Sunday, 10 December 2017

Each birth is a death - and emergence of a new dyadic polarity

(Polarity is a term from Coleridge via Barfield meaning a dyadic relationship between two distinguishable but inseparable complementary elements - it implies that fundamental reality and priority of dynamic process - of creation and procreation. The prime polarity is love of two distinct, complementary, eternally wedded persons.)

Spiritual progression is a sequence of deaths and births.

The conception then birth of Jesus was the death of Jehovah, when Jehovah (who made this earth) became a part of a polar dyad with Man;  Jesus's baptism was the birth of Christ in dyadic polarity with the Holy Spirit; the resurrection of Jesus Christ required his death and a polarity with The Father.

Baptism and Marriage imply the death of a previous singleness and birth of a new dyadic polarity.

Truly to be born-again as a Christian is death of what we previously were; the birth of a child is the emergence of a new relationship of parenthood - and the death of our previous state.

An eternal marriage of a fully divine son and daughter of God is a recapitulation of the primal dyad - and the ultimate creative polarity; capable of procreation of new spirit children from primordial human 'intelligences' - as well as of 'normal' creation.

(I presume that marriage was the final stage in the theosis of Jesus Christ - by which he achieved the full nature of the Father; such is - I believe - represented in John's Gospel.)  

Because what emerges is a new polarity, to be Christian it is not a static state - it is the balance of a polarity - and that balance may go in either direction, even a long way towards apostasy, without the polarity being destroyed - so long as repentance is effectual.

(The sin against the Holy Ghost refers to the destruction of this polarity; which is non-viable, and a kind of death. Polar complements cannot be separated without destruction - perhaps into mere abstraction - of both parts.)

So at Christmas we celebrate a birth - which is also a death; complementary to Easter where we celebrate the same process with the opposite emphasis.

A birth is rightly to be celebrated; and for birth, death is necessary - including that death which terminates mortality and opens to resurrection.

It's Wassail time!

See and hear more at Albion Awakening...

Saturday, 9 December 2017

Is incarnation into mortal life a 'random' process? (Mormon theology compared with mainstream)

We are incarnated into this mortal life - and each person finds himself or herself in a different situation: different times in history; different places on the planet; different sex, class, race; different parents...

There seems to be only two basic possibilities:

1. That the allocation of souls to bodies is a random process. We are equally likely to end up anywhere.

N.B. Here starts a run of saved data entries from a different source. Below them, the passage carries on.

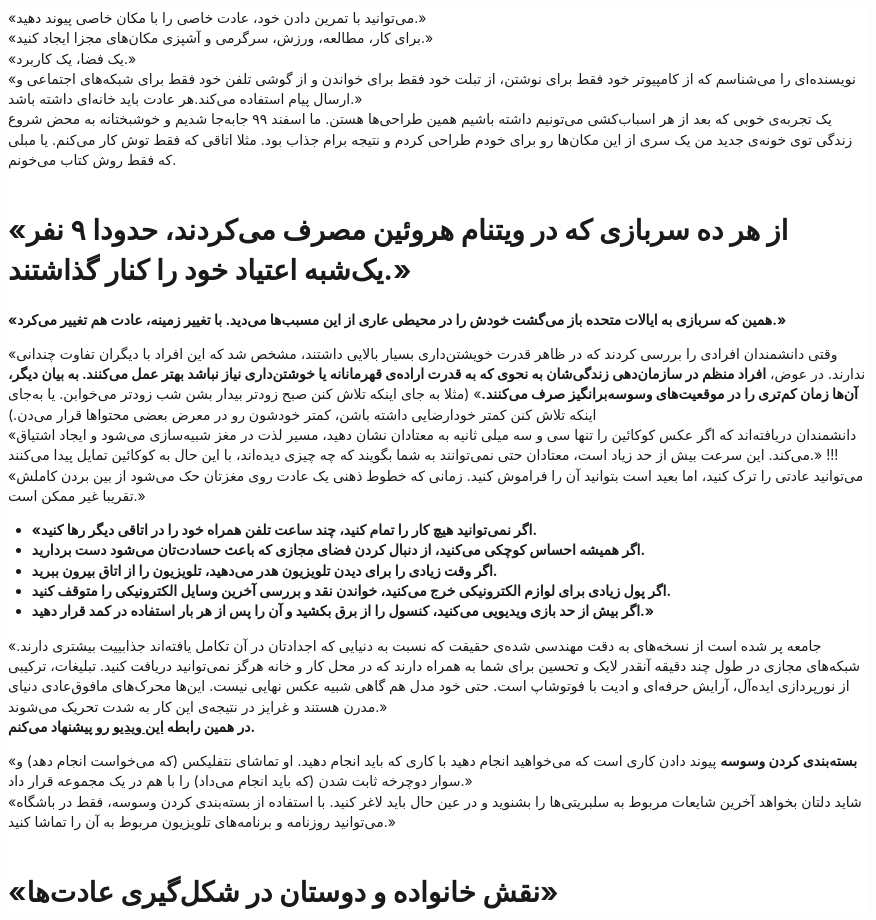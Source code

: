 «می‌توانید با تمرین دادن خود، عادت خاصی را با مکان خاصی پیوند دهید.»  
«برای کار، مطالعه، ورزش، سرگرمی و آشپزی مکان‌های مجزا ایجاد کنید.»  
«یک فضا، یک کاربرد.»  
«نویسنده‌ای را می‌شناسم که از کامپیوتر خود فقط برای نوشتن،‌ از تبلت خود فقط برای خواندن و از گوشی تلفن خود فقط برای شبکه‌های اجتماعی و ارسال پیام استفاده می‌کند.هر عادت باید خانه‌ای داشته باشد.»  
یک تجربه‌ی خوبی که بعد از هر اسباب‌کشی می‌تونیم داشته باشیم همین طراحی‌ها هستن. ما اسفند ۹۹ جابه‌جا شدیم و خوشبختانه به محض شروع زندگی توی خونه‌ی جدید من یک سری از این مکان‌ها رو برای خودم طراحی کردم و نتیجه برام جذاب بود. مثلا اتاقی که فقط توش کار می‌کنم. یا مبلی که فقط روش کتاب می‌خونم.  

# **«از هر ده سربازی که در ویتنام هروئین مصرف می‌کردند، حدودا ۹ نفر یک‌شبه اعتیاد خود را کنار گذاشتند.»**

**«همین که سربازی به ایالات متحده باز می‌گشت خودش را در محیطی عاری از این مسبب‌ها می‌دید. با تغییر زمینه،‌ عادت هم تغییر می‌کرد.»**  

«وقتی دانشمندان افرادی را بررسی کردند که در ظاهر قدرت خویشتن‌داری بسیار بالایی داشتند،‌ مشخص شد که این افراد با دیگران تفاوت چندانی ندارند. در عوض، **افراد منظم در سازمان‌دهی زندگی‌شان به نحوی که به قدرت اراده‌ی قهرمانانه یا خوشتن‌داری نیاز نباشد بهتر عمل می‌کنند. به بیان دیگر، آن‌ها زمان کم‌تری را در موقعیت‌های وسوسه‌برانگیز صرف می‌کنند.**» (مثلا به جای اینکه تلاش کنن صبح زودتر بیدار بشن شب زودتر می‌خوابن. یا به‌جای اینکه تلاش کنن کمتر خودارضایی داشته باشن،‌ کمتر خودشون رو در معرض بعضی محتواها قرار می‌دن.)  
«دانشمندان دریافته‌اند که اگر عکس کوکائین را تنها سی و سه میلی ثانیه به معتادان نشان دهید،‌ مسیر لذت در مغز شبیه‌سازی می‌شود و ایجاد اشتیاق می‌کند. این سرعت بیش از حد زیاد است، معتادان حتی نمی‌توانند به شما بگویند که چه چیزی دیده‌اند، با این حال به کوکائین تمایل پیدا می‌کنند.» !!!  
«می‌توانید عادتی را ترک کنید، اما بعید است بتوانید آن را فراموش کنید. زمانی که خطوط ذهنی یک عادت روی مغزتان حک می‌شود از بین بردن کاملش تقریبا غیر ممکن است.»  

- **«اگر نمی‌توانید هیچ کار را تمام کنید،‌ چند ساعت تلفن همراه خود را در اتاقی دیگر رها کنید.**
- **اگر همیشه احساس کوچکی می‌کنید،‌ از دنبال کردن فضای مجازی که باعث حسادت‌تان می‌شود دست بردارید.**
- **اگر وقت زیادی را برای دیدن تلویزیون هدر می‌دهید، تلویزیون را از اتاق بیرون ببرید.**
- **اگر پول زیادی برای لوازم الکترونیکی خرج می‌کنید، خواندن نقد و بررسی آخرین وسایل الکترونیکی را متوقف کنید.**
- **اگر بیش از حد بازی ویدیویی می‌کنید، کنسول را از برق بکشید و آن را پس از هر بار استفاده در کمد قرار دهید.»**

«جامعه پر شده است از نسخه‌های به دقت مهندسی شده‌ی حقیقت که نسبت به دنیایی که اجدادتان در آن تکامل یافته‌اند جذابییت بیشتری دارند. شبکه‌های مجازی در طول چند دقیقه آنقدر لایک و تحسین برای شما به همراه دارند که در محل کار و خانه هرگز نمی‌توانید دریافت کنید. تبلیغات،‌ ترکیبی از نورپردازی ایده‌آل، آرایش حرفه‌ای و ادیت با فوتوشاپ است. حتی خود مدل هم گاهی شبیه عکس نهایی نیست. این‌ها محرک‌های مافوق‌عادی دنیای مدرن هستند و غرایز در نتیجه‌ی این کار به شدت تحریک می‌شوند.»  
**در همین رابطه [این ویدیو](https://www.youtube.com/watch?v=OqlfWDyS1Io) رو پیشنهاد می‌کنم.**  

«**بسته‌بندی کردن وسوسه** پیوند دادن کاری است که می‌خواهید انجام دهید با کاری که باید انجام دهید. او تماشای نتفلیکس (که می‌خواست انجام دهد) و سوار دوچرخه ثابت شدن (که باید انجام می‌داد) را با هم در یک مجموعه قرار داد.»  
«شاید دلتان بخواهد آخرین شایعات مربوط به سلبریتی‌ها را بشنوید و در عین حال باید لاغر کنید. با استفاده از بسته‌بندی کردن وسوسه، فقط در باشگاه می‌توانید روزنامه و برنامه‌های تلویزیون مربوط به آن را تماشا کنید.»  

# «نقش خانواده و دوستان در شکل‌گیری عادت‌ها»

2.  God 'places' us into some specific situation.

The first 'random' possibility implies that our situation and sex is a matter of indifference to God and to our-selves - one situation is as good as another. This choice is pretty much entailed by the mainstream Christian belief that each soul is created some time between conception and birth - each soul starts out identical, so there is no point or purpose in placing a specific soul in one place rather than other.

The second 'placing' idea implies that we have different needs in mortal life - and this implies that souls are different at the point of incarnation, which also implies that we have a pre-incarnation existence. This doctrine of pre-existence has been non-mainstream for Christians since about the time of Augustine of Hippo - but is held by Mormons among others.

This is a good example of the way that metaphysical assumptions affect theology. Mainstream Christians are pretty-much compelled to assume that our situation in life is random, and meaningless - in now way is our actual life-situation 'tailored' to our spiritual needs.

Whereas Mormons, and others who believe in pre-existence, are compelled to assume that God must have placed us into our specific life-situation with at least some regard for what situation will benefit us; and potentially this placing would be highly-exact (although human free will or agency will surely make it impossible for the placing to be fully-exact - since any niche would be changed by the choices of the people around it).

Aside: the question of sexual identity - man or woman - is another point of disagreement between mainstream and Mormon. The mainstream view sees the human soul as newly-created from-nothing - and sexual identity therefore as secondary, and in principle it might be male, female of something-else, or nothing. This links with God being neither man nor women, but containing both.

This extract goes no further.